2. Ignore your feelings of boredom and being overlooked
- Rationalise those feelings by telling yourself that impressing someone whilst ignoring their input is, ‘Okay, doesn’t make them a bad person’.
- Fail to consider that them not being a ‘bad’ person doesn’t negate this being inadequate for your sense of feeling valued.
3. Remind yourself that they are in fact impressive
They take holidays and own a car.
4. DO NOT introspect any further past your feeling of being flattered
Do not wonder whether ‘cute’ and ‘so nice’ are adjectives which are unique to what you’re showing them as a person or simply generic, socially standard compliments. Just put your mind back under that invisibility cloak, and never contemplate what this impulse may suggest about a need to keep developing your self-esteem.
5. Intuitively lure them into a long-term relationship
REMEMBER, expressing your feelings makes you look like the type of person who has feelings which you are.
6. 18 months later
When they’re spending more quality time with their selfies than you and they can’t describe what you do for a living, be genuinely confused, surprised and bewildered and say such classic Rom-Com phrases as:
7. Have reactive, circular arguments in which:
- YOU react with angry expressiveness because you’ve voluntarily sacrificed being heard so consistently that you now seek your needs with the destructive force of an ebola outbreak.
- THEY react with avoidance because that awkwardness about your grandma? That was just symptomatic of their pre-exisiting fear of personal issues, driven by lack of skill in emotional awareness and communication.
8. NEVER, EVER look at how your respective emotional and behavioural habits work together.
Whoa! NEVER seek shared goals by asking, ‘What can we both do?’. Always use ‘YOU’ for maximum critical impact.
Your friends don’t enjoy gossip about functional conflict and will begin to find your lack of reassuring flaws and drama boring.
9. Break up
- To ensure you don’t learn anything about your own role or the cause-and-effect of human behaviour:
- Blame it on their gender.
- From your guide “101 All Time Favourite Break-up Word-fillers” you might like to say un-explanatory things like, ‘People are just different’, and, ‘Sometimes things don’t work out’.
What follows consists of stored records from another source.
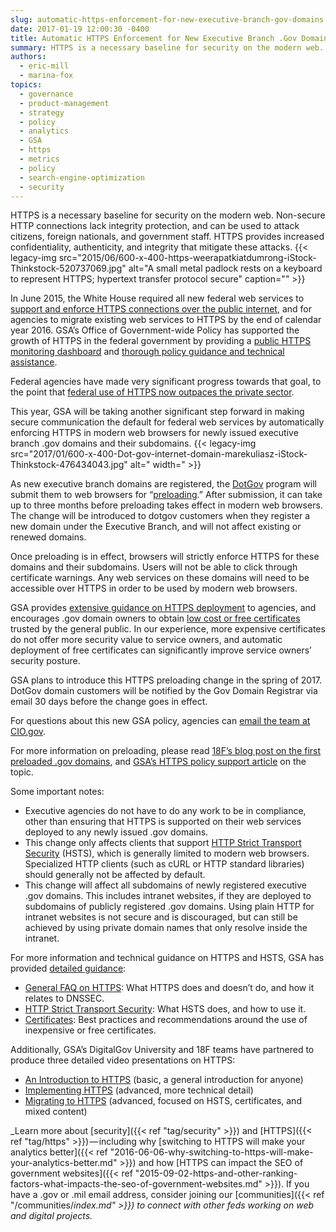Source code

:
 ```yaml
---
slug: automatic-https-enforcement-for-new-executive-branch-gov-domains
date: 2017-01-19 12:00:30 -0400
title: Automatic HTTPS Enforcement for New Executive Branch .Gov Domains
summary: HTTPS is a necessary baseline for security on the modern web. Non-secure HTTP connections lack integrity protection, and can be used to attack citizens, foreign nationals, and government staff. HTTPS provides increased confidentiality, authenticity, and integrity that mitigate these attacks. In June 2015, the White House required all new federal web services to support and
authors:
  - eric-mill
  - marina-fox
topics:
  - governance
  - product-management
  - strategy
  - policy
  - analytics
  - GSA
  - https
  - metrics
  - policy
  - search-engine-optimization
  - security
---
```


HTTPS is a necessary baseline for security on the modern web. Non-secure HTTP connections lack integrity protection, and can be used to attack citizens, foreign nationals, and government staff. HTTPS provides increased confidentiality, authenticity, and integrity that mitigate these attacks. {{< legacy-img src="2015/06/600-x-400-https-weerapatkiatdumrong-iStock-Thinkstock-520737069.jpg" alt="A small metal padlock rests on a keyboard to represent HTTPS; hypertext transfer protocol secure" caption="" >}} 

In June 2015, the White House required all new federal web services to [support and enforce HTTPS connections over the public internet](https://https.cio.gov/#guidelines), and for agencies to migrate existing web services to HTTPS by the end of calendar year 2016. GSA’s Office of Government-wide Policy has supported the growth of HTTPS in the federal government by providing a [public HTTPS monitoring dashboard](https://pulse.cio.gov/) and [thorough policy guidance and technical assistance](https://https.cio.gov/).

Federal agencies have made very significant progress towards that goal, to the point that [federal use of HTTPS now outpaces the private sector](https://18f.gsa.gov/2017/01/04/tracking-the-us-governments-progress-on-moving-https/).

This year, GSA will be taking another significant step forward in making secure communication the default for federal web services by automatically enforcing HTTPS in modern web browsers for newly issued executive branch .gov domains and their subdomains. {{< legacy-img src="2017/01/600-x-400-Dot-gov-internet-domain-marekuliasz-iStock-Thinkstock-476434043.jpg" alt=" width=" >}} 

As new executive branch domains are registered, the [DotGov](https://www.dotgov.gov/) program will submit them to web browsers for “[preloading](https://https.cio.gov/hsts/#hsts-preloading).” After submission, it can take up to three months before preloading takes effect in modern web browsers. The change will be introduced to dotgov customers when they register a new domain under the Executive Branch, and will not affect existing or renewed domains.

Once preloading is in effect, browsers will strictly enforce HTTPS for these domains and their subdomains. Users will not be able to click through certificate warnings. Any web services on these domains will need to be accessible over HTTPS in order to be used by modern web browsers.

GSA provides [extensive guidance on HTTPS deployment](https://https.cio.gov/) to agencies, and encourages .gov domain owners to obtain [low cost or free certificates](https://https.cio.gov/certificates/#what-kind-of-certificate-should-i-get-for-my-domain%3f) trusted by the general public. In our experience, more expensive certificates do not offer more security value to service owners, and automatic deployment of free certificates can significantly improve service owners’ security posture.
  
GSA plans to introduce this HTTPS preloading change in the spring of 2017. DotGov domain customers will be notified by the Gov Domain Registrar via email 30 days before the change goes in effect.

For questions about this new GSA policy, agencies can [email the team at CIO.gov](mailto:https@cio.gov).

For more information on preloading, please read [18F’s blog post on the first preloaded .gov domains](https://18f.gsa.gov/2015/02/09/the-first-gov-domains-hardcoded-into-your-browser-as-all-https/), and [GSA’s HTTPS policy support article](https://https.cio.gov/hsts/#hsts-preloading) on the topic.

Some important notes:

  * Executive agencies do not have to do any work to be in compliance, other than ensuring that HTTPS is supported on their web services deployed to any newly issued .gov domains.
  * This change only affects clients that support [HTTP Strict Transport Security](https://https.cio.gov/hsts/) (HSTS), which is generally limited to modern web browsers. Specialized HTTP clients (such as cURL or HTTP standard libraries) should generally not be affected by default.
  * This change will affect all subdomains of newly registered executive .gov domains. This includes intranet websites, if they are deployed to subdomains of publicly registered .gov domains. Using plain HTTP for intranet websites is not secure and is discouraged, but can still be achieved by using private domain names that only resolve inside the intranet.

For more information and technical guidance on HTTPS and HSTS, GSA has provided [detailed guidance](https://https.cio.gov/):

  * [General FAQ on HTTPS](https://https.cio.gov/faq/): What HTTPS does and doesn’t do, and how it relates to DNSSEC.
  * [HTTP Strict Transport Security](https://https.cio.gov/hsts/): What HSTS does, and how to use it.
  * [Certificates](https://https.cio.gov/certificates/): Best practices and recommendations around the use of inexpensive or free certificates.

Additionally, GSA’s DigitalGov University and 18F teams have partnered to produce three detailed video presentations on HTTPS:

  * [An Introduction to HTTPS](https://www.youtube.com/watch?v=d2GmcPYWm5k) (basic, a general introduction for anyone)
  * [Implementing HTTPS](https://www.youtube.com/watch?v=rnM2qAfEG-M) (advanced, more technical detail)
  * [Migrating to HTTPS](https://www.youtube.com/watch?v=X5H8JRULDOo) (advanced, focused on HSTS, certificates, and mixed content)

_Learn more about [security]({{< ref "tag/security" >}}) and [HTTPS]({{< ref "tag/https" >}}) — including why [switching to HTTPS will make your analytics better]({{< ref "2016-06-06-why-switching-to-https-will-make-your-analytics-better.md" >}}) and how [HTTPS can impact the SEO of government websites]({{< ref "2015-09-02-https-and-other-ranking-factors-what-impacts-the-seo-of-government-websites.md" >}}). If you have a .gov or .mil email address, consider joining our [communities]({{< ref "/communities/_index.md" >}}) to connect with other feds working on web and digital projects._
- Blame it on their gender.
10. a) Repeat cycle.
With an altruistic charity worker vegan who’s ‘different’ and ‘cares’. Who, on the first date:
- Lists all of their altruistic accomplishments in a 30 minute monologue;
- Instructs you on your moral obligation to wear vegan grass shoes despite you stating that it’s not your personal life choice but you respect theirs;
- Undermines your proud job moments by comparing them to eradicating world hunger instead of asking, “What does your job mean to you?”.